As I said, I understand the electron motion inside the tube. My question is how this electron motion "induces" a voltage between grid and plate.

 

[Vitina]

The "in line" induction is by electric charge, as electrons overshoot the grid (because electrons have mass), the "grid" goes more negative (with respect to its positive bias) and the "plate" goes more positive (with respect to its negative bias), and do not forget that the cathode is also affected by this traveling charge.

 

[Atomillo]

Why does this traveling charge alter the potential in the grid and plate? Is there a name for this phenomenon? How could I calculate this variation (obviously assuming a simple geometry like parallel planes)?

 

[Vitina]

This is induced charge, the same as a charged object inducing an opposite charge on a conductive surface, only at the speed of the electrons movement.

 

[Atomillo]

Two questions:
1.- Because the capacitance is fixed (i.e the electrodes are fixed) this causes a voltage to be created?
2.- Isn't the voltage fixed at the grid and plate due to the external power supplies?
Thanks for all the help, I think I'm getting there

 

[Vitina]

Yes, capacitance's are fixed but the "current" at the plate is AC on the DC bias as well as grid, remember that an inductor or voltage divider is in the circuit of both plate, cathode and grid.

 

[Atomillo]

I'm afraid I did not understand this last thing.
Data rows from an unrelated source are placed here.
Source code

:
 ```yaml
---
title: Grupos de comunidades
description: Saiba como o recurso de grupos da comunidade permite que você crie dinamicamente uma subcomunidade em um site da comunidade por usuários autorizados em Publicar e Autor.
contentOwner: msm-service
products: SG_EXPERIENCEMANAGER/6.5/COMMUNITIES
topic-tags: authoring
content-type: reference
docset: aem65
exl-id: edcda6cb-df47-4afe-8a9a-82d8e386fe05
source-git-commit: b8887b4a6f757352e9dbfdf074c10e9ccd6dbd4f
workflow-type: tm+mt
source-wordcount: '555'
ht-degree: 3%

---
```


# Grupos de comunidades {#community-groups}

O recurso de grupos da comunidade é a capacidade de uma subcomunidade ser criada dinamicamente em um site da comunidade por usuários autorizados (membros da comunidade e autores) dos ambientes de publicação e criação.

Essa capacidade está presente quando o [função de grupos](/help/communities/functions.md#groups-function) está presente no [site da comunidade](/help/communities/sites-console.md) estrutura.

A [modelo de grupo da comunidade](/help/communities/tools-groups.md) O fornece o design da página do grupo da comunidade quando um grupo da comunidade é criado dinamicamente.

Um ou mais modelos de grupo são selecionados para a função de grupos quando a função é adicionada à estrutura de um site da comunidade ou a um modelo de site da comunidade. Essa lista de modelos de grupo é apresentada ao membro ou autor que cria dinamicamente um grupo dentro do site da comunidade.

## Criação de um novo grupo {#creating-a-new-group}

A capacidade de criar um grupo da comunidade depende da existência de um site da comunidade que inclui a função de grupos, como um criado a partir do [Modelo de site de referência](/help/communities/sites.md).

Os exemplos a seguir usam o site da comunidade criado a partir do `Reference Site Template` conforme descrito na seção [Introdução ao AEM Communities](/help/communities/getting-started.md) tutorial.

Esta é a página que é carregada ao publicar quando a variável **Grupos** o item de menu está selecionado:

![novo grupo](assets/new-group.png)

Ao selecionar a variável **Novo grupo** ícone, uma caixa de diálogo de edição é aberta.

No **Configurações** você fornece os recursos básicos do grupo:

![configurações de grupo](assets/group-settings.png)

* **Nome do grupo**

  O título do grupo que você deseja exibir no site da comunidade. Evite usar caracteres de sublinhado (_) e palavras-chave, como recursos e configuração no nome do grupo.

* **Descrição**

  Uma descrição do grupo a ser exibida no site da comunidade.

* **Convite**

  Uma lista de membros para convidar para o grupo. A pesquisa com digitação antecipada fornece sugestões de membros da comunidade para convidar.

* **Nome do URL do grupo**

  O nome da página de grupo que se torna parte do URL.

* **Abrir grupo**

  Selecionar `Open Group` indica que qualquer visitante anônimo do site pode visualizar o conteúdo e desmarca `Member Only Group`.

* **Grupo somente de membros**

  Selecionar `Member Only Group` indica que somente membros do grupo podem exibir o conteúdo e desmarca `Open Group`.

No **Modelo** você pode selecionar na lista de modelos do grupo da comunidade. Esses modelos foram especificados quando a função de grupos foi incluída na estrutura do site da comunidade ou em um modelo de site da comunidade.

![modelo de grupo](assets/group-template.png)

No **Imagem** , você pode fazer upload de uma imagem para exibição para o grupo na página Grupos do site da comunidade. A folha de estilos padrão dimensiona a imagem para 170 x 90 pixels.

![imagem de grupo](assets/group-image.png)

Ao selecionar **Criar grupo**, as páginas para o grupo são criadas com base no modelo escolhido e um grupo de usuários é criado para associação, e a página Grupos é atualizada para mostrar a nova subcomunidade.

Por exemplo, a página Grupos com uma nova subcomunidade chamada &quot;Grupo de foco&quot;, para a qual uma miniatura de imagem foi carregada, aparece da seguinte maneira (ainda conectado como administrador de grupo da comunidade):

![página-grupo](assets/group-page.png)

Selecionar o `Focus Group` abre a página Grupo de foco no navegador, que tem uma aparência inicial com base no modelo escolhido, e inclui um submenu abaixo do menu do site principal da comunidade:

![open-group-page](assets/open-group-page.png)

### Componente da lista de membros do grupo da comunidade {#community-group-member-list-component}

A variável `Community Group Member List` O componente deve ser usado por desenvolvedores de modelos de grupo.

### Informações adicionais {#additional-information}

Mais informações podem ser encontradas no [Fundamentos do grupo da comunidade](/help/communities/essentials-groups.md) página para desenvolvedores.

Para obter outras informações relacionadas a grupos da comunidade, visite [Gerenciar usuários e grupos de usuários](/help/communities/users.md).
Is the voltage created by electrostatic induction or by the flow of the current (caused by the electrons hitting the grid and plate) through the inductances?
I attach the circuit I found in Terman, which I suppose is what you a referring to.

 

[Vitina]

I understand. If you look at the electron movement drawing imagine the charge (voltage) on the opposite plates to vary with the position of the electron. Trying to read the books explanation even confuses me.

 

[Atomillo]

Yeah, the explanation is not really the best. My original question is why and how could I calculate this variation in the voltage. Is there any resource I could use to read about electrostatic induction in situations like this? Wikipedia wasn't really helpful

 

[Vitina]

I am sorry, the times I worked with these circuits date back to the mid 60's and they were outdated then, and had been replaced by beam power tubes. The downfall of these was very limited power and unstable performance due to shifting frequency with temperature. AND AGE

 

[Atomillo]

Okey, think of it another away.
When the electron is being deaccelerated, he's doing work on the system. That energy goes to the capacitor formed by grid and plate right? Because the capacitance is the same, that means that the voltage across the capacitor must change. Is my reasoning correct?

 

[Vitina]

YUP, the biggest confusion I always had, was understanding that the electrons had mass and were constantly being accelerated and decelerated. And to complicate this a bit the cathode capacitance to grid and plate are part of this,, the electron is "bouncing" between cathode and plate.

 

[Atomillo]

What do I make then of the whole electrostatic induction thing then?

 

[Vitina]

As the electron approaches the plate an opposite (+) charge is induced but not enough to counter the bias(-). So this shows up as a shift in grid to plate voltage , the electron is repelled but slightly after (remember the electron has mass). This change happens at near the speed of light (shifted by the electrons momentum).
Negatively charged electrons always 'induce' a positive charge proportional to their distance.
I hate using the term but this type of oscillator creates "packets" of electrons create this effect.